You have coded:
with mp.Pool(8) as pool:
result = pool.map(foo, ((arr,) for arr in myarrays))
But the map
method will take any iterable (in this case a generator expression you created) for which it cannot determine the number of elements in the iterable and first convert it into a list, which has a __length__
method. So you save nothing by using a generator expression. You might as well have coded:
with mp.Pool(8) as pool:
result = pool.map(foo, myarrays)
If your memory is restricted, you may have to give up on the idea of working on 8 arrays in parallel. As has been mentioned in comments, creating the arrays in shared memory will by itself save memory. But let's look at the simpler case of using "regular" arrays.
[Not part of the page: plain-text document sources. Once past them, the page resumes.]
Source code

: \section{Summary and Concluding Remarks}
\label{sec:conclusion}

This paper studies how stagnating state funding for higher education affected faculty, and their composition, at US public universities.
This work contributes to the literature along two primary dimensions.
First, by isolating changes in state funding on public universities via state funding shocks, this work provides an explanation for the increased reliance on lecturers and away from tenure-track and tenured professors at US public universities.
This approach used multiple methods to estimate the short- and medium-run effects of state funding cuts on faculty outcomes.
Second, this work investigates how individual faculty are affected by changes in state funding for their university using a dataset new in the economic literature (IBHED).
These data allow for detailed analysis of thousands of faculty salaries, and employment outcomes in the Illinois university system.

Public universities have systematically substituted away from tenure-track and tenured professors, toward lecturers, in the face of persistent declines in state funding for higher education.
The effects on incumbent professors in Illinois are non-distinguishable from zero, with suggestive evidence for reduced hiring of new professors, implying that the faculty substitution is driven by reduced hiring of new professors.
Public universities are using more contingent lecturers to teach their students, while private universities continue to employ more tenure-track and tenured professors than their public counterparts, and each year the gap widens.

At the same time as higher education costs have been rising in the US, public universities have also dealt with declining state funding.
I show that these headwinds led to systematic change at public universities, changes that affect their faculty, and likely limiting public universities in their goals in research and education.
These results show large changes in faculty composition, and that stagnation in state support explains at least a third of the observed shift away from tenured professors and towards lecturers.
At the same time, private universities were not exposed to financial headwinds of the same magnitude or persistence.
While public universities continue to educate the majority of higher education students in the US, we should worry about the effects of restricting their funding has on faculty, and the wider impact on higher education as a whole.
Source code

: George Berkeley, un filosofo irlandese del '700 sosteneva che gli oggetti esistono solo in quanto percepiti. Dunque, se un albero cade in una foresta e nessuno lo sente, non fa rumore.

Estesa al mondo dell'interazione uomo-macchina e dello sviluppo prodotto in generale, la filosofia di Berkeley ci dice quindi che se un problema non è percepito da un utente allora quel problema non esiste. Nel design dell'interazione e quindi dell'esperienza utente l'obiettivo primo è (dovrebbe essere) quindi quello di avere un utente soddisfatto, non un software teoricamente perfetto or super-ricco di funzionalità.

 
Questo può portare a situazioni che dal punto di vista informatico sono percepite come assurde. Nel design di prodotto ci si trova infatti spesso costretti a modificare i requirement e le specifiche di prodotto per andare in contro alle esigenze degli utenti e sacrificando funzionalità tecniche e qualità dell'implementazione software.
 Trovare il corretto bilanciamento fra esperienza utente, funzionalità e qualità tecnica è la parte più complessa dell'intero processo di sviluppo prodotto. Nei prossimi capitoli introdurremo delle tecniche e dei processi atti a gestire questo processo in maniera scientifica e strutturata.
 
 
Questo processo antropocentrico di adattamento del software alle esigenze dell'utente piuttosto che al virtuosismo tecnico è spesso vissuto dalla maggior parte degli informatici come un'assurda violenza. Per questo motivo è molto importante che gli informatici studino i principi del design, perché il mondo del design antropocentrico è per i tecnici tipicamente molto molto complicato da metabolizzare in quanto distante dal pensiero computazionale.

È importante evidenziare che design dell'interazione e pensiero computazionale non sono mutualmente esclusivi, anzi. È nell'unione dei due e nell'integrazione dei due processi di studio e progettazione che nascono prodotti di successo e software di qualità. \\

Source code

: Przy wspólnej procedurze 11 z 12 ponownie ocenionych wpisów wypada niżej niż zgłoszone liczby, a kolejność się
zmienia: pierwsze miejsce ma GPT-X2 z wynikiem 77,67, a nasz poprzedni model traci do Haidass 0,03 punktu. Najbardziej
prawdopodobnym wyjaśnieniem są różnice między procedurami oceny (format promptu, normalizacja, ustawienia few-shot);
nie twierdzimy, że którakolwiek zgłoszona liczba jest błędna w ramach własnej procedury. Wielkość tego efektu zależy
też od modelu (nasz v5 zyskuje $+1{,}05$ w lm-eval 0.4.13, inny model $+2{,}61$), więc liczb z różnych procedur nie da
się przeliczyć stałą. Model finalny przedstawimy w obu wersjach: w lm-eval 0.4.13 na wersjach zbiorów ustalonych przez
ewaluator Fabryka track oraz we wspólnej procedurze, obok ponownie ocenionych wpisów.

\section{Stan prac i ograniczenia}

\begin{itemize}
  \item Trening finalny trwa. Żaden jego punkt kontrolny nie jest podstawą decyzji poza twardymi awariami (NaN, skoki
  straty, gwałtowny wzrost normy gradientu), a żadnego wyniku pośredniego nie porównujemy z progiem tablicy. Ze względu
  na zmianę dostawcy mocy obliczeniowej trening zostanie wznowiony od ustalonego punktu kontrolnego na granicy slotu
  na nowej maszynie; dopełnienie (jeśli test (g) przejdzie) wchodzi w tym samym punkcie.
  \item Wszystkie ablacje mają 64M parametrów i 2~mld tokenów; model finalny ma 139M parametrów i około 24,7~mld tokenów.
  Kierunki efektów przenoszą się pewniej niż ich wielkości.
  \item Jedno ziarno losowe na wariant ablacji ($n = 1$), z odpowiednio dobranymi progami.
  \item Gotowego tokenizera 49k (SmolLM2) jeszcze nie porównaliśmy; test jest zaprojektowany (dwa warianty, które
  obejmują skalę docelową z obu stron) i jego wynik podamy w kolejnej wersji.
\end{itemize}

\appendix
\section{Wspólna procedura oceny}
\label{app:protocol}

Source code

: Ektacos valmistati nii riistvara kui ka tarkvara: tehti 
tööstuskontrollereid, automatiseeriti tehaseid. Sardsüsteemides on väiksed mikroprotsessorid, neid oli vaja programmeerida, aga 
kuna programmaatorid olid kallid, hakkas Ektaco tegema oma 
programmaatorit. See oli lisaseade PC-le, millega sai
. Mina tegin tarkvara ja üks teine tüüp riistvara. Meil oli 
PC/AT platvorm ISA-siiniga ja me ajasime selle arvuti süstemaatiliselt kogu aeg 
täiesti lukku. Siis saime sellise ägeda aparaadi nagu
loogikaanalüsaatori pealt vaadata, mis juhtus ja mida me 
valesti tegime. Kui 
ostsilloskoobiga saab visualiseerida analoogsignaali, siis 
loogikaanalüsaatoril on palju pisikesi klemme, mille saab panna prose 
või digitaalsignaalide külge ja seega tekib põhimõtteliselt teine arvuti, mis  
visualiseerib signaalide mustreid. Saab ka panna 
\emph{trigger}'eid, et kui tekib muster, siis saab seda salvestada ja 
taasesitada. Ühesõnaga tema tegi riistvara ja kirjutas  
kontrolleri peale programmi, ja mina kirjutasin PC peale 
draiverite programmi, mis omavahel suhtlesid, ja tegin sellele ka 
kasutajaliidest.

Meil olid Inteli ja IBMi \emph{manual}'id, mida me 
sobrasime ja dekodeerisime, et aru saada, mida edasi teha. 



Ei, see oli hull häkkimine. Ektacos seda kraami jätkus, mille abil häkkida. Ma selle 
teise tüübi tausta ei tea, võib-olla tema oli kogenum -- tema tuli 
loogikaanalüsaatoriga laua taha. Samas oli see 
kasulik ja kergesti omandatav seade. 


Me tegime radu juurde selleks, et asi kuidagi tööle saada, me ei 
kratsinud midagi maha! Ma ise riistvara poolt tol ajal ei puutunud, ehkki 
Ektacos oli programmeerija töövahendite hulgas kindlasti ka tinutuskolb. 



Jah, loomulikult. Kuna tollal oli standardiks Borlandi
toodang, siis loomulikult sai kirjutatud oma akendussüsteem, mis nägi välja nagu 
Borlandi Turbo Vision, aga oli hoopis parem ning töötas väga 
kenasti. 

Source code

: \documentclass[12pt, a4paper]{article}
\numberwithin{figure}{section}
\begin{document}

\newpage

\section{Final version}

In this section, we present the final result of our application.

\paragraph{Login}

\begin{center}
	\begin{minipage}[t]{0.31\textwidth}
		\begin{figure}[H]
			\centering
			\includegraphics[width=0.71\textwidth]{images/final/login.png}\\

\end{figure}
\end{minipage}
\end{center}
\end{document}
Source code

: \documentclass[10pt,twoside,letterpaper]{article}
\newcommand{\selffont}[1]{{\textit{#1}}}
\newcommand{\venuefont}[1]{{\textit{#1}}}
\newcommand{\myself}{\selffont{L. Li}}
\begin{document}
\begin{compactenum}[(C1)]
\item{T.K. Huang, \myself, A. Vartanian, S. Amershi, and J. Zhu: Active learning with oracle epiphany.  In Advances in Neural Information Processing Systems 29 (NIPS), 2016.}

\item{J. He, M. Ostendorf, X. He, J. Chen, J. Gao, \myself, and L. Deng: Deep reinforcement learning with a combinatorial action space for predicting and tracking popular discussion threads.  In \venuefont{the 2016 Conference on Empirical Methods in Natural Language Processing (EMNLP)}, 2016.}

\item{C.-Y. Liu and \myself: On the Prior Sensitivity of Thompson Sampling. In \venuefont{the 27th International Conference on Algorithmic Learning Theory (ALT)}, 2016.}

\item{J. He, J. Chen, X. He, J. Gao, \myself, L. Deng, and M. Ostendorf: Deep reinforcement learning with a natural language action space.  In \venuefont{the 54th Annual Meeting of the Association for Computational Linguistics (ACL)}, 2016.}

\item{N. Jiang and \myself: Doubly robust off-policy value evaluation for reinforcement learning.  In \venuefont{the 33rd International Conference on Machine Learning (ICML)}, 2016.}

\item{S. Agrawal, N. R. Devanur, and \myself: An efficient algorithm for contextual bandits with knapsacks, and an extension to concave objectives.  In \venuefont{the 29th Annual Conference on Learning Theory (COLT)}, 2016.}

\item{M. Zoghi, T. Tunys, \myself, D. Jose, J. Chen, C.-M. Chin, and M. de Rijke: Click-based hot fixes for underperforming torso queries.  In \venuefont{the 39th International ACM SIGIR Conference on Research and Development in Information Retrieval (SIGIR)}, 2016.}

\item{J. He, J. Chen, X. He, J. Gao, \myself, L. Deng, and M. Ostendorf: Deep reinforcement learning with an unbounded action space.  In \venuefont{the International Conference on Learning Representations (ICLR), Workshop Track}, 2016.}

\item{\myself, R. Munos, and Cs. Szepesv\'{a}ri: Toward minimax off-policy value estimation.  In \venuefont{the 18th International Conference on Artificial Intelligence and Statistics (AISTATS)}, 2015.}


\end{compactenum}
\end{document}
Ideally you would not want to create your 10 arrays at once but instead generate them one by one with a generator function. For example:
def generate_arrays():
for i in range(10):
# Generate the next array:
...
arr = result_of_previous_calculations
yield arr
del arr
Then after we do that we determine that we only have enough memory to process 4 arrays in parallel. So you create a pool size of 4 and use the apply_async
method instead submitting the first 4 tasks. But you specify with apply_async
call the callback and error_callback arguments specifying a function that will submit the next task, if any, as each task completes:
import multiprocessing
import time
from threading import Event
NUMBER_ARRAYS = 10
def generate_arrays():
for i in range(NUMBER_ARRAYS):
arr = [i] * i # for demo purposes
yield arr
del arr
def foo(arr):
import random
time.sleep(random.random() * 2.0) #simulate work
print(arr, flush=True)
return len(arr)
# No more than 4 processes running in parallel:
POOL_SIZE = 4
if __name__ == '__main__':
def my_callback(_):
# a task completed so submit the next task if any:
try:
if not all_tasks_submitted.is_set():
results.append(pool.apply_async(foo,
args=(next(iterator),),
callback=my_callback,
error_callback=my_callback
)
)
except StopIteration:
# No more tasks to submit:
all_tasks_submitted.set()
all_tasks_submitted = Event()
iterator = generate_arrays()
pool = multiprocessing.Pool(POOL_SIZE)
# submit the first POOL_SIZE tasks:
results = [
pool.apply_async(
foo,
args=(next(iterator),),
callback=my_callback,
error_callback=my_callback
)
for _ in range(POOL_SIZE)
]
# Wait for all tasks to have been submitted:
all_tasks_submitted.wait()
# Now wait for all tasks to complete.
pool.close()
pool.join()
# Return values from foo can be gotten from results
print('results:', [result.get() for result in results])
Prints:
[2, 2]
[1]
[3, 3, 3]
[]
[5, 5, 5, 5, 5]
[4, 4, 4, 4]
[7, 7, 7, 7, 7, 7, 7]
[6, 6, 6, 6, 6, 6]
[9, 9, 9, 9, 9, 9, 9, 9, 9]
[8, 8, 8, 8, 8, 8, 8, 8]
results: [0, 1, 2, 3, 4, 5, 6, 7, 8, 9]